Its distribution agreement with Starch Products Thailand will be signed next week establishing a network covering Australia, New Zealand, the Philippines, South Korea and Thailand.
Andrew Ulrick, director of Ulrick & Short, said that while the firm has a broad product portfolio including proteins, fibres, egg replacers and emulsifiers, its focus for Asia Pacific will be on clean label starches and phosphate replacers due to market demands.
“The highest demand for clean label ingredients in Asia is from Australia and New Zealand… Thailand would be the next demand driver,” Ulrick told FoodNavigator-Asia.
He noted that it’s the sauces sector driving these demands.
Clean label calls are not coming from indigenous manufacturers but rather global players within Asian markets, he said, very often producing for Western markets.
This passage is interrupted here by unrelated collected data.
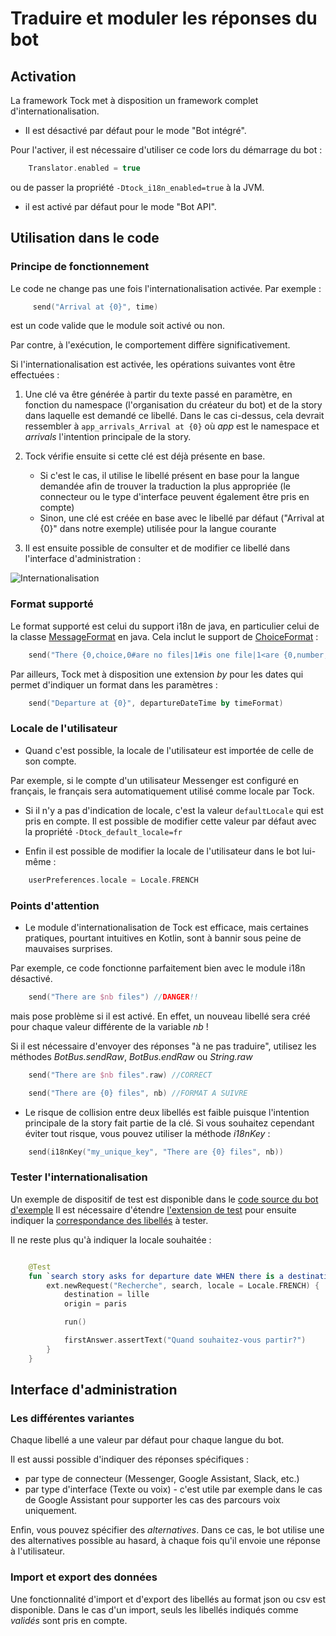 # Traduire et moduler les réponses du bot

## Activation

La framework Tock met à disposition un framework complet d'internationalisation.

- Il est désactivé par défaut pour le mode "Bot intégré".

Pour l'activer, il est nécessaire d'utiliser ce code lors du démarrage du bot :

```kotlin
    Translator.enabled = true
```

ou de passer la propriété ```-Dtock_i18n_enabled=true``` à la JVM.

- il est activé par défaut pour le mode "Bot API".

## Utilisation dans le code

### Principe de fonctionnement

Le code ne change pas une fois l'internationalisation activée. Par exemple : 

```kotlin
     send("Arrival at {0}", time)
```

est un code valide que le module soit activé ou non. 

Par contre, à l'exécution, le comportement diffère significativement.

Si l'internationalisation est activée, les opérations suivantes vont être effectuées :

1. Une clé va être générée à partir du texte passé en paramètre, en fonction du namespace (l'organisation du créateur du bot)
 et de la story dans laquelle est demandé ce libellé. Dans le cas ci-dessus, cela devrait ressembler à ```app_arrivals_Arrival at {0}``` où *app* est le namespace et 
*arrivals* l'intention principale de la story.

2. Tock vérifie ensuite si cette clé est déjà présente en base. 
    * Si c'est le cas, il utilise le libellé présent en base pour la langue demandée afin de trouver la traduction la plus appropriée (le connecteur ou le type d'interface peuvent également être pris en compte)
    * Sinon, une clé est créée en base avec le libellé par défaut ("Arrival at {0}" dans notre exemple) utilisée pour la langue courante
  
3. Il est ensuite possible de consulter et de modifier ce libellé dans l'interface d'administration :   
  
![Internationalisation](../img/i18n.png "Internationalisation")

### Format supporté

Le format supporté est celui du support i18n de java, en particulier celui de la classe [MessageFormat](https://docs.oracle.com/javase/10/docs/api/java/text/MessageFormat.html)
en java. Cela inclut le support de [ChoiceFormat](https://docs.oracle.com/javase/10/docs/api/java/text/ChoiceFormat.html) :

```kotlin
    send("There {0,choice,0#are no files|1#is one file|1<are {0,number,integer} files}.", 2)  
```

Par ailleurs, Tock met à disposition une extension *by* pour les dates qui permet d'indiquer un format dans les paramètres :

```kotlin
    send("Departure at {0}", departureDateTime by timeFormat) 
``` 

### Locale de l'utilisateur

* Quand c'est possible, la locale de l'utilisateur est importée de celle de son compte. 

Par exemple, si le compte d'un utilisateur Messenger est configuré en français, le français sera automatiquement
 utilisé comme locale par Tock.

* Si il n'y a pas d'indication de locale, c'est la valeur ```defaultLocale``` qui est pris en compte.
  Il est possible de modifier cette valeur par défaut avec la propriété ```-Dtock_default_locale=fr```
  
* Enfin il est possible de modifier la locale de l'utilisateur dans le bot lui-même : 

```kotlin
    userPreferences.locale = Locale.FRENCH
```  

### Points d'attention

* Le module d'internationalisation de Tock est efficace, mais certaines pratiques, pourtant intuitives en Kotlin,
 sont à bannir sous peine de mauvaises surprises.

Par exemple, ce code fonctionne parfaitement bien avec le module i18n désactivé.

```kotlin
    send("There are $nb files") //DANGER!! 
```

mais pose problème si il est activé. En effet, un nouveau libellé sera créé pour chaque valeur différente de la variable *nb* !
 
Si il est nécessaire d'envoyer des réponses "à ne pas traduire", utilisez 
les méthodes *BotBus.sendRaw*, *BotBus.endRaw* ou *String.raw*

```kotlin
    send("There are $nb files".raw) //CORRECT 
``` 

```kotlin
    send("There are {0} files", nb) //FORMAT A SUIVRE 
```  

* Le risque de collision entre deux libellés est faible puisque l'intention principale de la story fait partie de la clé. 
Si vous souhaitez cependant éviter tout risque, vous pouvez utiliser la méthode *i18nKey* :

```kotlin
    send(i18nKey("my_unique_key", "There are {0} files", nb)) 
```  

### Tester l'internationalisation

Un exemple de dispositif de test est disponible dans le
[code source du bot d'exemple](https://github.com/voyages-sncf-technologies/tock-bot-open-data/tree/master/src/test/kotlin/fr/vsct/tock/bot/open/data/rule)
Il est nécessaire d'étendre [l'extension de test](https://github.com/voyages-sncf-technologies/tock-bot-open-data/blob/master/src/test/kotlin/fr/vsct/tock/bot/open/data/rule/OpenDataJUnitExtension.kt)
pour ensuite indiquer la [correspondance des libellés](https://github.com/voyages-sncf-technologies/tock-bot-open-data/blob/master/src/test/kotlin/fr/vsct/tock/bot/open/data/rule/TranslatorEngineMock.kt) à tester.

Il ne reste plus qu'à indiquer la locale souhaitée : 

```kotlin

    @Test
    fun `search story asks for departure date WHEN there is a destination and an origin but no departure date in context`() {
        ext.newRequest("Recherche", search, locale = Locale.FRENCH) {
            destination = lille
            origin = paris

            run()

            firstAnswer.assertText("Quand souhaitez-vous partir?")
        }
    }
```  


## Interface d'administration

### Les différentes variantes

Chaque libellé a une valeur par défaut pour chaque langue du bot.

Il est aussi possible d'indiquer des réponses spécifiques :

- par type de connecteur (Messenger, Google Assistant, Slack, etc.)
- par type d'interface (Texte ou voix) - c'est utile par exemple dans le cas de Google Assistant pour supporter les cas
 des parcours voix uniquement.
 
Enfin, vous pouvez spécifier des *alternatives*.
Dans ce cas, le bot utilise une des alternatives possible au hasard, à chaque fois qu'il envoie une réponse à l'utilisateur.

### Import et export des données

Une fonctionnalité d'import et d'export des libellés au format json ou csv est disponible. Dans le cas d'un import, seuls les
libellés indiqués comme *validés* sont pris en compte.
The few local Asian companies that are interested in clean label starches are often distributors, he added, rather than food manufacturers.
Ulrick said that “there is also a very strong demand for phosphate replacement in seafood across the Asian markets.” This is being underpinned by EU manufacturers looking to reduce or eliminate E-numbers, many of whom source prawns and shrimp from Asian markets, he noted.
The firm’s phosphate replacers are starch-based and also clean label, he said, but for seafood “we have had to tailor the ingredients” as previously we have only had phosphate replacers for chicken.
Prawn and shrimps are the main segment drivers but chicken is another set to soar, he added, especially in light of increased poultry trade between Asian markets and the EU.
“On initial investigation, I would say that certainly the easiest demand to fulfil is starches,” Ulrick said, but both segments are key areas for the business.
Distribution partner with expertise
Ulrick & Short selected Starch Products Thailand as it is a company with technical expertise, particularly in starches, Ulrick said.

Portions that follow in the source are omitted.